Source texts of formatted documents
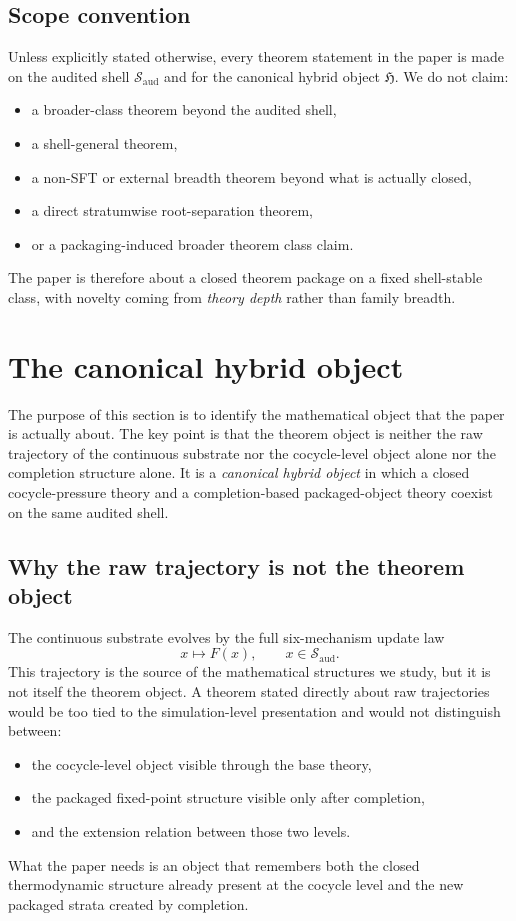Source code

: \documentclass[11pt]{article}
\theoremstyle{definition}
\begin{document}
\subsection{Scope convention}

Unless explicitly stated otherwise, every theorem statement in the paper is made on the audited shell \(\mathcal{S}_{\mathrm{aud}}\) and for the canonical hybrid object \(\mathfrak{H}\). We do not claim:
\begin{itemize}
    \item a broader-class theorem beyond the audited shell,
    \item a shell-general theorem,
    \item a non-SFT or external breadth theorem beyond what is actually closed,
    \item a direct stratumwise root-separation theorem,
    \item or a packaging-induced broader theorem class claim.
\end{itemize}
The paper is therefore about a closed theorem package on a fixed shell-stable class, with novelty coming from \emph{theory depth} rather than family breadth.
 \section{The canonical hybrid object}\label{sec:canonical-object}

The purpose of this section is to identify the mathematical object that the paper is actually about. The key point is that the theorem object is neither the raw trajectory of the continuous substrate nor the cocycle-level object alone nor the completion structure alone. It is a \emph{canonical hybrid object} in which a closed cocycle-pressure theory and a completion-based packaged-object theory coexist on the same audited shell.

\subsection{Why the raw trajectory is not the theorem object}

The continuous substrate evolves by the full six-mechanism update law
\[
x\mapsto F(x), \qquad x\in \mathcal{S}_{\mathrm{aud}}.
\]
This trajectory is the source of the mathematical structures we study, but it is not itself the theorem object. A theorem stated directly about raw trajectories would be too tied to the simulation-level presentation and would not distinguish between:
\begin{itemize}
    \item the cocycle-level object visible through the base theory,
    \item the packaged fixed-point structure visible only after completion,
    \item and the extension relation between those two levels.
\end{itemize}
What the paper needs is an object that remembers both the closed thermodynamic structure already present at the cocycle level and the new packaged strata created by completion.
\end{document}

(The task):
Word for word, copy out each record; do not include pictures.

(Exercise answer):
Source code

: \documentclass[11pt]{article}
\theoremstyle{definition}
\begin{document}
\subsection{Scope convention}

Unless explicitly stated otherwise, every theorem statement in the paper is made on the audited shell \(\mathcal{S}_{\mathrm{aud}}\) and for the canonical hybrid object \(\mathfrak{H}\). We do not claim:
\begin{itemize}
    \item a broader-class theorem beyond the audited shell,
    \item a shell-general theorem,
    \item a non-SFT or external breadth theorem beyond what is actually closed,
    \item a direct stratumwise root-separation theorem,
    \item or a packaging-induced broader theorem class claim.
\end{itemize}
The paper is therefore about a closed theorem package on a fixed shell-stable class, with novelty coming from \emph{theory depth} rather than family breadth.
 \section{The canonical hybrid object}\label{sec:canonical-object}

The purpose of this section is to identify the mathematical object that the paper is actually about. The key point is that the theorem object is neither the raw trajectory of the continuous substrate nor the cocycle-level object alone nor the completion structure alone. It is a \emph{canonical hybrid object} in which a closed cocycle-pressure theory and a completion-based packaged-object theory coexist on the same audited shell.

\subsection{Why the raw trajectory is not the theorem object}

The continuous substrate evolves by the full six-mechanism update law
\[
x\mapsto F(x), \qquad x\in \mathcal{S}_{\mathrm{aud}}.
\]
This trajectory is the source of the mathematical structures we study, but it is not itself the theorem object. A theorem stated directly about raw trajectories would be too tied to the simulation-level presentation and would not distinguish between:
\begin{itemize}
    \item the cocycle-level object visible through the base theory,
    \item the packaged fixed-point structure visible only after completion,
    \item and the extension relation between those two levels.
\end{itemize}
What the paper needs is an object that remembers both the closed thermodynamic structure already present at the cocycle level and the new packaged strata created by completion.
\end{document}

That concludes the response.